Stored data section start

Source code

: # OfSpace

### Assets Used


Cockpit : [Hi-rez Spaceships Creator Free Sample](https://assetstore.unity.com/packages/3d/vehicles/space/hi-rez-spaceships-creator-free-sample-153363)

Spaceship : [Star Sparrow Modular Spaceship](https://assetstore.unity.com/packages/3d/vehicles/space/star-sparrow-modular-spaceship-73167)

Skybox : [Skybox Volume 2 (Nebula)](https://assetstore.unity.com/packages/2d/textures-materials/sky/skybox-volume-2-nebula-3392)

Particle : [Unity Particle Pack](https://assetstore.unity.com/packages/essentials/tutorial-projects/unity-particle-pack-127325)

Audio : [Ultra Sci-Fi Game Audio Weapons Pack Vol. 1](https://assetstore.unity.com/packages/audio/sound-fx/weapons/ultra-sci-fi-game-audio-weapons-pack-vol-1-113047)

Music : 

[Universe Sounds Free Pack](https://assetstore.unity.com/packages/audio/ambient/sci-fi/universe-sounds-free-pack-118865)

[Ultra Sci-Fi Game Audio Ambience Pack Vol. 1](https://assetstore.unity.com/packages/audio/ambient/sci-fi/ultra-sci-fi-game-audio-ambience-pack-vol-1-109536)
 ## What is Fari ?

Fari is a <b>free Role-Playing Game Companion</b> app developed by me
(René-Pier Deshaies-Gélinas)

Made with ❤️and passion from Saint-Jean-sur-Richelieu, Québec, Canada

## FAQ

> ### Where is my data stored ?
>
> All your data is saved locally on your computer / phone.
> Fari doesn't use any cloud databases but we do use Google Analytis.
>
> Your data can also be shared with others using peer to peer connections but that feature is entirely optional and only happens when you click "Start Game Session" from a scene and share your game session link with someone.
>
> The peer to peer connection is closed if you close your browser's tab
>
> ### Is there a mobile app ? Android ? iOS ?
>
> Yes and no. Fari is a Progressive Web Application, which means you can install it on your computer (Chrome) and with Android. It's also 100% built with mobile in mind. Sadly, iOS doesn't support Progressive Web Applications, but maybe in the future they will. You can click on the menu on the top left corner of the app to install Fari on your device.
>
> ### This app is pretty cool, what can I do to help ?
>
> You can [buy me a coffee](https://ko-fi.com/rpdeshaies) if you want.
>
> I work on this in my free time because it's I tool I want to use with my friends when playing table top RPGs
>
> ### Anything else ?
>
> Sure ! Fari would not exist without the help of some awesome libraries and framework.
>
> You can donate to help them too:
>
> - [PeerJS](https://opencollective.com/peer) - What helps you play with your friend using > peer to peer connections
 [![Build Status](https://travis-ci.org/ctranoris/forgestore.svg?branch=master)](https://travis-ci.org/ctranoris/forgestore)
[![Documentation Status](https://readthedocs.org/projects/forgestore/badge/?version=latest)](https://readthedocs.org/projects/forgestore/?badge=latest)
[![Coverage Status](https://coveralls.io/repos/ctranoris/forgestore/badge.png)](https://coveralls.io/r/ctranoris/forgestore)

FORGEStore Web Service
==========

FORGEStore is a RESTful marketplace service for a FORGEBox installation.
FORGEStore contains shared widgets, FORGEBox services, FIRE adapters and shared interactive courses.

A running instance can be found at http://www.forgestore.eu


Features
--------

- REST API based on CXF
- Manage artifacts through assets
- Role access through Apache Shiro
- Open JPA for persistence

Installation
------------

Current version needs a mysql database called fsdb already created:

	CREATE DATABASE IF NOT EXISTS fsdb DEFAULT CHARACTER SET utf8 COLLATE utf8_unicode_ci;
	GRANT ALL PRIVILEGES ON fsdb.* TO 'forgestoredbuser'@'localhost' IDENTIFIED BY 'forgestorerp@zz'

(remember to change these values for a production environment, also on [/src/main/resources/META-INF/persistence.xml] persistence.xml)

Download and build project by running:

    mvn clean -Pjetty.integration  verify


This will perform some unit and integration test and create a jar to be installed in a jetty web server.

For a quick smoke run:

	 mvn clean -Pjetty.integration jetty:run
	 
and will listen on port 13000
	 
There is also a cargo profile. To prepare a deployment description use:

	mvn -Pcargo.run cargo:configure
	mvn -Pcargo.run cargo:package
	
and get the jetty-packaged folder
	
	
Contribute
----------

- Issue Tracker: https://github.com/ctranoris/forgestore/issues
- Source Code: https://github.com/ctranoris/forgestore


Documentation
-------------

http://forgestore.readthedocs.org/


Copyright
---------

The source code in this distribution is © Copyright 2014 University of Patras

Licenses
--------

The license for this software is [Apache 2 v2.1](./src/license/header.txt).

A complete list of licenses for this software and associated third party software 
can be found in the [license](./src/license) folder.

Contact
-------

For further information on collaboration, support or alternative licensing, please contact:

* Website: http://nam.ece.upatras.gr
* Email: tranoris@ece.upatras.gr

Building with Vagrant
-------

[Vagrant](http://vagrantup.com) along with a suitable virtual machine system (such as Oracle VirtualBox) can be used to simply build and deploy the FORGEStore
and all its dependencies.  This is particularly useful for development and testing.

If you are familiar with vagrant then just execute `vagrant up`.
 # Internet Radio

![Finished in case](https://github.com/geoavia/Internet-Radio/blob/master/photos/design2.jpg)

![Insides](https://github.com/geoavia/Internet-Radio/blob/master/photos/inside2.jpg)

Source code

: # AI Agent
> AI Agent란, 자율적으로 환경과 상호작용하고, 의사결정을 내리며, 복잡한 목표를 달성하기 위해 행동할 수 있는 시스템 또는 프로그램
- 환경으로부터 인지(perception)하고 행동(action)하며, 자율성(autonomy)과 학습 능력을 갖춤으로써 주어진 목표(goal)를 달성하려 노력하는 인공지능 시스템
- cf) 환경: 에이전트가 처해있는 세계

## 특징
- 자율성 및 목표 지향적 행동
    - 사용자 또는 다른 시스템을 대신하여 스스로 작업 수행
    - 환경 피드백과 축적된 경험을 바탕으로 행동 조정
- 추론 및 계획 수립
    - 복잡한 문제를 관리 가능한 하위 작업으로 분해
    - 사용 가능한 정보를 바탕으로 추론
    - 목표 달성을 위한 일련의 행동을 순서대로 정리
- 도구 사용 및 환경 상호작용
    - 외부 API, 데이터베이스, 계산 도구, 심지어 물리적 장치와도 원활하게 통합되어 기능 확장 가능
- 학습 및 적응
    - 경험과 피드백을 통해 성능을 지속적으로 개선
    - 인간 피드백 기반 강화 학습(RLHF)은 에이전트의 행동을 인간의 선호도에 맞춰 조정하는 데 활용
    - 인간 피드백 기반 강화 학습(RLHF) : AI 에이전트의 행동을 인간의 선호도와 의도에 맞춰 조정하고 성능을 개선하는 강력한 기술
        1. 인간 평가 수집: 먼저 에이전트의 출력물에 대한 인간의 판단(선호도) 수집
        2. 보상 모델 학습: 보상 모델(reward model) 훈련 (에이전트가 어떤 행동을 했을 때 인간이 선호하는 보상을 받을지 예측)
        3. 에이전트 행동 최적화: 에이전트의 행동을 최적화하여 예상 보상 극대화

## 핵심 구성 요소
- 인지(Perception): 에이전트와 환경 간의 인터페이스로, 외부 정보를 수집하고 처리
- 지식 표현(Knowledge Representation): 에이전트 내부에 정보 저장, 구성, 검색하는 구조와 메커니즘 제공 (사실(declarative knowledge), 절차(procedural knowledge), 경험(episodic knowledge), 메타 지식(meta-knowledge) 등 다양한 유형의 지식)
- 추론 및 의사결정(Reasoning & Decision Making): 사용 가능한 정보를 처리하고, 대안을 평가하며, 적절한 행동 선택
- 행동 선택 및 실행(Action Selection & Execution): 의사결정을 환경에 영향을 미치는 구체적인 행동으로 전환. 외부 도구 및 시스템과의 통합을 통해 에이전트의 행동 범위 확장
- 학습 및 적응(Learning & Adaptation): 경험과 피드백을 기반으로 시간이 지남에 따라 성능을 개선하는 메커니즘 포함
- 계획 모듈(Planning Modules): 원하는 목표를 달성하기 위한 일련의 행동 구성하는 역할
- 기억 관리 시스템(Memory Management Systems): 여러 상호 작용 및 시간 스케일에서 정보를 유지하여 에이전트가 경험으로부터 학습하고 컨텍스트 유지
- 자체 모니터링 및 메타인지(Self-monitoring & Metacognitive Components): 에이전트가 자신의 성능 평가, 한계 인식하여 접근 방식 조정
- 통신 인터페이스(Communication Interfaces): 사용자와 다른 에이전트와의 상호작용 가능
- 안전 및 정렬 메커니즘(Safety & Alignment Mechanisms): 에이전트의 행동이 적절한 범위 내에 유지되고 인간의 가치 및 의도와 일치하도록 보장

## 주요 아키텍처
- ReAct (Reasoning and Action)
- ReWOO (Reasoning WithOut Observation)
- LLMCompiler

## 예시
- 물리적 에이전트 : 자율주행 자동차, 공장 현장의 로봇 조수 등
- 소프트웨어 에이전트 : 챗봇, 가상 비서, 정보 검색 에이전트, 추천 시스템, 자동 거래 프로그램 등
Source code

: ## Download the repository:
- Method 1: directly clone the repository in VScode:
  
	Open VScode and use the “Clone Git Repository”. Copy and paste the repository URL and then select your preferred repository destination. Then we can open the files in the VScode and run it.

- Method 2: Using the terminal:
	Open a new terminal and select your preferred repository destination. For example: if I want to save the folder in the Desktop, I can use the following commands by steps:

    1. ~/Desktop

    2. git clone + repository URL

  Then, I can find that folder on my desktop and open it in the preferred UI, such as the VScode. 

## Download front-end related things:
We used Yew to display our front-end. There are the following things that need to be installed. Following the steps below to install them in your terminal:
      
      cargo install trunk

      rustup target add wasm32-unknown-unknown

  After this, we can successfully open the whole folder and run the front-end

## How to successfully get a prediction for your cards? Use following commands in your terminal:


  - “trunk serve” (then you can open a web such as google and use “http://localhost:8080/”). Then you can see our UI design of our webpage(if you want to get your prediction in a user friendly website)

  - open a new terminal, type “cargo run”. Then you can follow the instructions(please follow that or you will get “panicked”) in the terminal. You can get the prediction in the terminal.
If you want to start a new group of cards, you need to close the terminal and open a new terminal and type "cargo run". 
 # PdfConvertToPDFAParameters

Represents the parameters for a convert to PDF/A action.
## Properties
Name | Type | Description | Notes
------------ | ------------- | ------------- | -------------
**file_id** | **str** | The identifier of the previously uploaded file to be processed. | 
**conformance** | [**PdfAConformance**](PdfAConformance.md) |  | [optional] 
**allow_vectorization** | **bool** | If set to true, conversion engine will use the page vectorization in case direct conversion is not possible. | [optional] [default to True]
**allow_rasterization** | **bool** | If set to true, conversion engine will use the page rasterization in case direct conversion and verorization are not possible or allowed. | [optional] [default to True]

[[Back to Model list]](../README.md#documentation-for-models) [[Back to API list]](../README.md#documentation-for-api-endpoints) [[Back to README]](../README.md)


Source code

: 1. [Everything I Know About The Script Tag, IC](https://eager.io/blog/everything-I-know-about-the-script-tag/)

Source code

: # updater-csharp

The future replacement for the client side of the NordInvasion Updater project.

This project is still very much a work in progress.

Stored data section end

> Work instruction
Only the lines holding "found" are wanted, so copy each of them from the material.

> Answer to this task
A running instance can be found at http://www.forgestore.eu
can be found in the [license](./src/license) folder.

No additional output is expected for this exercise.